Он полз, задыхаясь от волнения, один в этом чертовом окружении, за себя не боялся, а вот из-за того, что не получит нужных сведений – просто трясло. Залёг в стороне от скопления техники, зарывшись в прелую листву, стал оценивать обстановку. Обратную дорогу перекрыл часовой – он громко зевал, таращись в небо, потом начал что-то фальшиво напевать, таял во мраке, но так медленно, неохотно. Проползти к палаткам можно было за деревьями, минуя ряды бронетехники. В яме горел костер, над пламенем сгрудились несколько солдат, что-то готовили, отпускали шуточки, слева не было ничего – сплошная темнота, но у мрака могли иметься глаза. Глеб продвинулся ещё немного, свернулся в канаве, продавленной танковым траком. Колонна съехала с дороги, чтобы встать на долгий прикол. Действительно: почему стоят? Он долго лежал, исходя из принципа, поспешишь – немцев насмешишь, вникал в ситуацию. У костра царила непринуждённая атмосфера, потом явился унтер-офицер и приказал всё тушить – на лицо явная демаскировка, солдаты молча подчинились, залили костёр водой, расползлись по своим норам.
Позади кострища стояли две палатки: в первой попискивала морзянка, у входа курил связист в полевой пилотке, блеклый свет озарял отвислые щеки, лишенные выражения глаза, он быстро докурил согнулся в три погибели и исчез внутри палатки. С восточной стороны показался часовой, он обогнул заросли лопухов и предстал во всей красе – прямой как столб, равномерно переставляющий ноги. Часовой проследовал мимо убежища связистов, мимо дымящего кострища и снова растворился в темноте. Глеб оценил на глаз высоту зарослей, примыкающих ко второй палатке – высота вполне устраивала. От связистов выбрался офицер в форме вермахта, сделал несколько упражнений на разминку, уставился на звезды – они в этот час не сообщали ничего тревожного. Офицер удовлетворенно крякнул, походил туда-сюда.
– Вайнер, почему костёр плохо залили? – недовольна крикнул он. – Мы должны наслаждаться этими запахами?
Не прошло и минуты, как подбежал человек с бидоном, вылил воду на задымлённое кострище, а потом ещё и потоптался по нему. Офицер кивнул, добрался до второй палатки и исчез в её недрах. Возможно это было именно то, что требовалось. Выбор места на краю лагеря тоже легко объяснялся – кому хочется дышать этим железным смрадом.
Стало тихо, Шубин подполз к палатке, стал втягивать упругое тело между грубым брезентом и ворохом колючего репейника, было страшно неудобно – сразу затекла нога, которую он потянул под себя, позвоночник оказался скрученным, но это было не самое страшное.
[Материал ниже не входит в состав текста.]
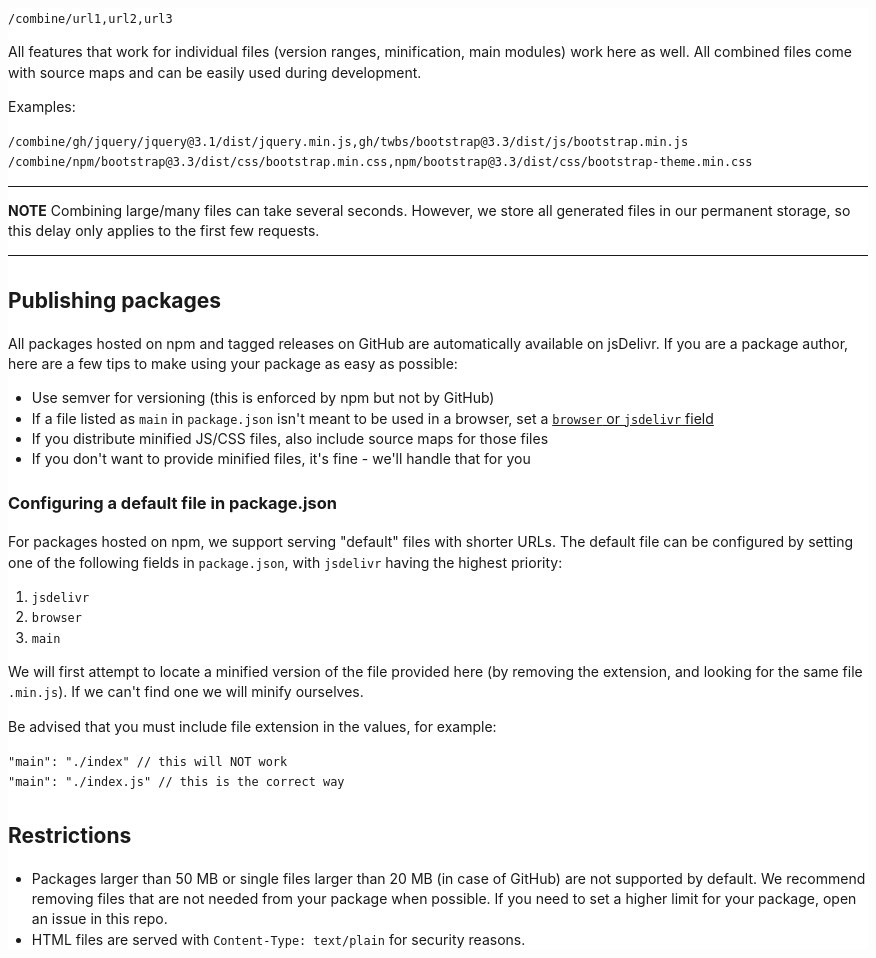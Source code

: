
 ```
/combine/url1,url2,url3
```

All features that work for individual files (version ranges, minification, main modules) work here as well. All combined files come with source maps and can be easily used during development.

Examples:

```
/combine/gh/jquery/jquery@3.1/dist/jquery.min.js,gh/twbs/bootstrap@3.3/dist/js/bootstrap.min.js
/combine/npm/bootstrap@3.3/dist/css/bootstrap.min.css,npm/bootstrap@3.3/dist/css/bootstrap-theme.min.css
```
---
**NOTE**
Combining large/many files can take several seconds. However, we store all generated files in our permanent storage, so this delay only applies to the first few requests.

---

Publishing packages
-------------------

All packages hosted on npm and tagged releases on GitHub are automatically available on jsDelivr. If you are a package author, here are a few tips to make using your package as easy as possible:

 - Use semver for versioning (this is enforced by npm but not by GitHub)
 - If a file listed as `main` in `package.json` isn't meant to be used in a browser, set a [`browser` or `jsdelivr` field](#configuring-a-default-file-in-packagejson)
 - If you distribute minified JS/CSS files, also include source maps for those files
 - If you don't want to provide minified files, it's fine - we'll handle that for you
 
 ### Configuring a default file in package.json
 
 For packages hosted on npm, we support serving "default" files with shorter URLs. The default file can be configured by setting one of the following fields in `package.json`, with `jsdelivr` having the highest priority:
 
  1. `jsdelivr`
  2. `browser`
  3. `main`
  
We will first attempt to locate a minified version of the file provided here (by removing the extension, and looking for the same file `.min.js`). If we can't find one we will minify ourselves.

Be advised that you must include file extension in the values, for example:
```
"main": "./index" // this will NOT work
"main": "./index.js" // this is the correct way
```
  
Restrictions
-------------------
 - Packages larger than 50 MB or single files larger than 20 MB (in case of GitHub) are not supported by default. We recommend removing files that are not needed from your package when possible. If you need to set a higher limit for your package, open an issue in this repo.
 - HTML files are served with `Content-Type: text/plain` for security reasons.
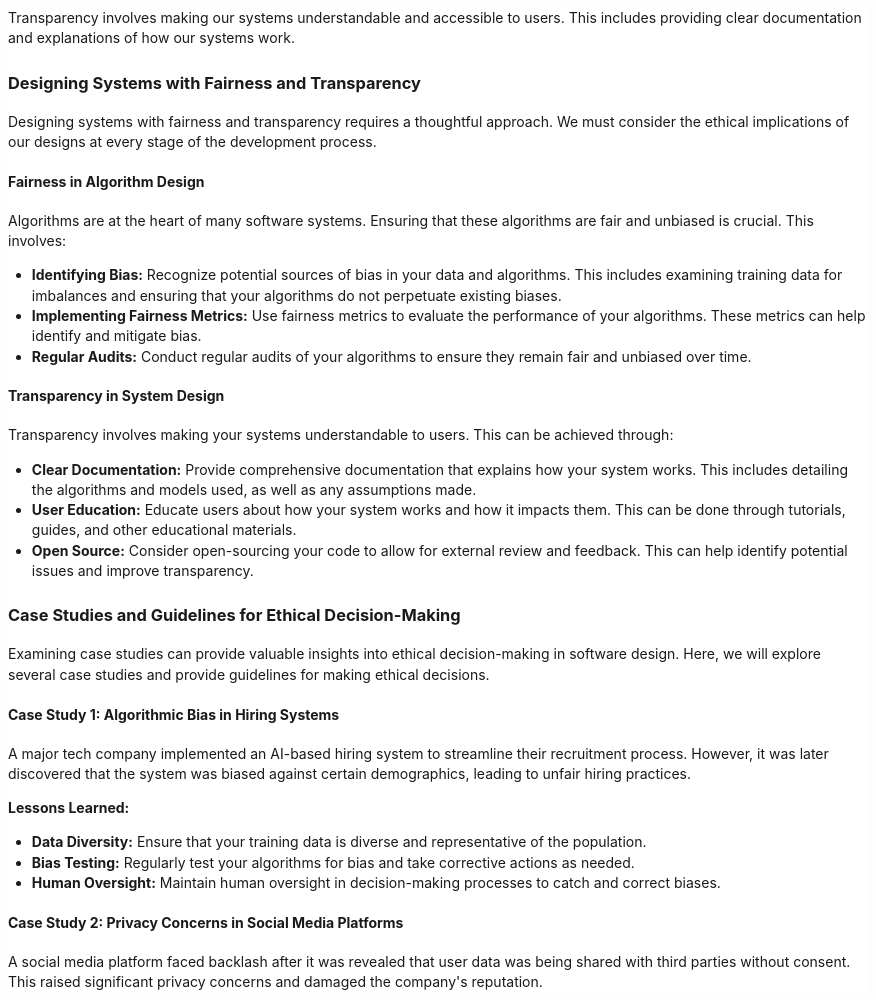 Transparency involves making our systems understandable and accessible to users. This includes providing clear documentation and explanations of how our systems work.

### Designing Systems with Fairness and Transparency

Designing systems with fairness and transparency requires a thoughtful approach. We must consider the ethical implications of our designs at every stage of the development process.

#### Fairness in Algorithm Design

Algorithms are at the heart of many software systems. Ensuring that these algorithms are fair and unbiased is crucial. This involves:

- **Identifying Bias:** Recognize potential sources of bias in your data and algorithms. This includes examining training data for imbalances and ensuring that your algorithms do not perpetuate existing biases.
- **Implementing Fairness Metrics:** Use fairness metrics to evaluate the performance of your algorithms. These metrics can help identify and mitigate bias.
- **Regular Audits:** Conduct regular audits of your algorithms to ensure they remain fair and unbiased over time.

#### Transparency in System Design

Transparency involves making your systems understandable to users. This can be achieved through:

- **Clear Documentation:** Provide comprehensive documentation that explains how your system works. This includes detailing the algorithms and models used, as well as any assumptions made.
- **User Education:** Educate users about how your system works and how it impacts them. This can be done through tutorials, guides, and other educational materials.
- **Open Source:** Consider open-sourcing your code to allow for external review and feedback. This can help identify potential issues and improve transparency.

### Case Studies and Guidelines for Ethical Decision-Making

Examining case studies can provide valuable insights into ethical decision-making in software design. Here, we will explore several case studies and provide guidelines for making ethical decisions.

#### Case Study 1: Algorithmic Bias in Hiring Systems

A major tech company implemented an AI-based hiring system to streamline their recruitment process. However, it was later discovered that the system was biased against certain demographics, leading to unfair hiring practices.

**Lessons Learned:**

- **Data Diversity:** Ensure that your training data is diverse and representative of the population.
- **Bias Testing:** Regularly test your algorithms for bias and take corrective actions as needed.
- **Human Oversight:** Maintain human oversight in decision-making processes to catch and correct biases.

#### Case Study 2: Privacy Concerns in Social Media Platforms

A social media platform faced backlash after it was revealed that user data was being shared with third parties without consent. This raised significant privacy concerns and damaged the company's reputation.
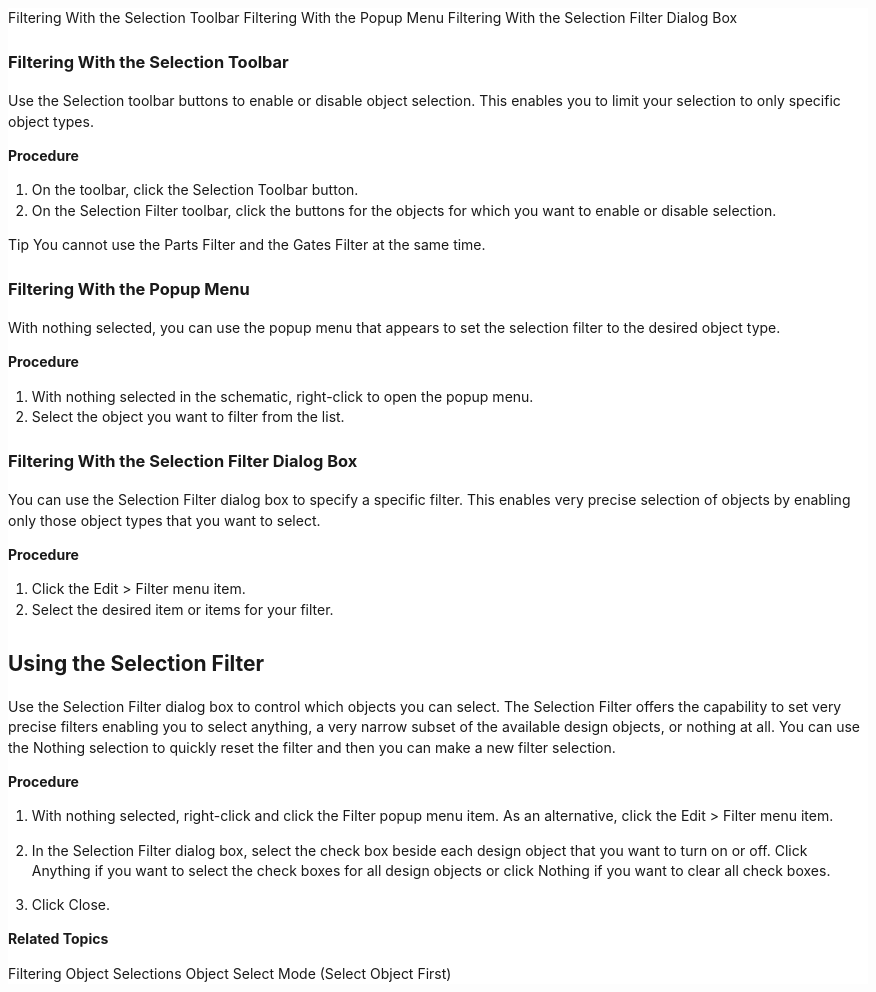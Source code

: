 Filtering With the Selection Toolbar Filtering With the Popup Menu Filtering With the Selection Filter Dialog Box  

### Filtering With the Selection Toolbar  

Use the Selection toolbar buttons to enable or disable object selection. This enables you to limit your selection to only specific object types.  

**Procedure** 

1. On the toolbar, click the Selection Toolbar button.   
2. On the Selection Filter toolbar, click the buttons for the objects for which you want to enable or disable selection.  

Tip You cannot use the Parts Filter and the Gates Filter at the same time.  

### Filtering With the Popup Menu  

With nothing selected, you can use the popup menu that appears to set the selection filter to the desired object type.  

**Procedure** 

1. With nothing selected in the schematic, right-click to open the popup menu.   
2. Select the object you want to filter from the list.  

### Filtering With the Selection Filter Dialog Box  

You can use the Selection Filter dialog box to specify a specific filter. This enables very precise selection of objects by enabling only those object types that you want to select.  

**Procedure** 

1. Click the Edit $>$ Filter menu item.   
2. Select the desired item or items for your filter.  

## Using the Selection Filter  

Use the Selection Filter dialog box to control which objects you can select. The Selection Filter offers the capability to set very precise filters enabling you to select anything, a very narrow subset of the available design objects, or nothing at all. You can use the Nothing selection to quickly reset the filter and then you can make a new filter selection.  

**Procedure** 

1. With nothing selected, right-click and click the Filter popup menu item. As an alternative, click the Edit $>$ Filter menu item.   
2. In the Selection Filter dialog box, select the check box beside each design object that you want to turn on or off. Click Anything if you want to select the check boxes for all design objects or click Nothing if you want to clear all check boxes.  

3. Click Close.  

**Related Topics**  

Filtering Object Selections Object Select Mode (Select Object First)  
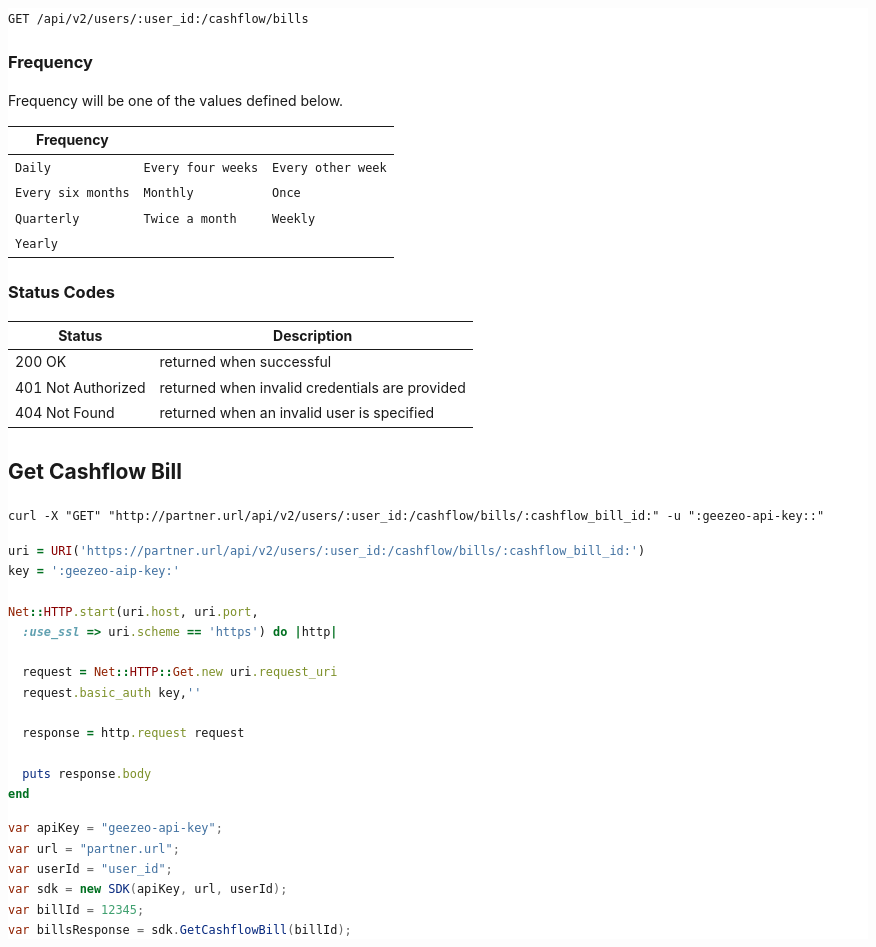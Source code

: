 `GET /api/v2/users/:user_id:/cashflow/bills`

### Frequency
Frequency will be one of the values defined below.

| Frequency | | |
| --------- |-----|-----|
|`Daily`|`Every four weeks`|`Every other week`|
|`Every six months`| `Monthly`| `Once`| 
|`Quarterly`| `Twice a month`| `Weekly`|
|`Yearly`|

### Status Codes

| Status | Description |
|--------|-------------|
| 200 OK | returned when successful |
| 401 Not Authorized | returned when invalid credentials are provided |
| 404 Not Found | returned when an invalid user is specified |


## Get Cashflow Bill

```shell
curl -X "GET" "http://partner.url/api/v2/users/:user_id:/cashflow/bills/:cashflow_bill_id:" -u ":geezeo-api-key::"
```

```ruby
uri = URI('https://partner.url/api/v2/users/:user_id:/cashflow/bills/:cashflow_bill_id:')
key = ':geezeo-aip-key:'

Net::HTTP.start(uri.host, uri.port,
  :use_ssl => uri.scheme == 'https') do |http|

  request = Net::HTTP::Get.new uri.request_uri
  request.basic_auth key,''

  response = http.request request

  puts response.body
end

```

```csharp
var apiKey = "geezeo-api-key";
var url = "partner.url";
var userId = "user_id";
var sdk = new SDK(apiKey, url, userId);
var billId = 12345;
var billsResponse = sdk.GetCashflowBill(billId);
```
Заросли оплели палатку со всех сторон, во всяком случае хотелось в это верить. Внутри бубнили двое – вряд ли это были высшие чины, но точно офицерский состав. Глеб тщетно пристраивал ухо к брезенту, но различал лишь отдельные слова, пришлось тянуться к поясу, пересиливая судорогу, доставать нож. Он осторожно разрезал грубую ткань, сделал надрез сантиметров пятнадцать, осторожно расширил щель – она оказалась точно под походной кроватью – на ящике горела керосиновая лампа. Все, что видел разведчик – лишь ноги сидящего на кровати человека, вскоре появились ещё одни, плавно прошёлся, обогнув лампу, заскрипела лежанка.
– Снова наслаждаешься снимком своей Греты, Гельмут? Согласен, приятно созерцать обнажённую женщину, запечатлённую в полный рост.
– Опомнись, Вильгельм, она одетая, – проворчал сидящей на кровати.
– Но под одеждой-то она обнажённая! – офицер с удовольствием засмеялся. – А воображение при тебе?.. Извини дружище, не хотел тебя обидеть. В этой чёртовой стране, в голову лезут чёртовы мысли. Невыносимо хочется домой – в Германию. У нас на Рейне, в это время города такая красота. Ты ещё не женился на своей Грете?
– Мы уже обвенчались, Вильгельм, это было знаменательное для нас обоих событие. Мы шли к нему несколько лет.
– Серьёзно? И когда же она решила стать твоей вдовой? – собеседник снова засмеялся. – Прости, старина. Ничего не могу с собой поделать.
– Шуточки у тебя, Вильгельм… Детей мы решили не заводить, договорились это сделать когда закончится война. По всеобщему убеждению, это случится очень скоро – Русская армия морально сломлена, а её части разобщены, а дух германской армии силён как никогда.
– Ты говоришь как наш пропагандистский плакат! – заметил Вильгельм. – А ситуация, между тем, несколько усложняется.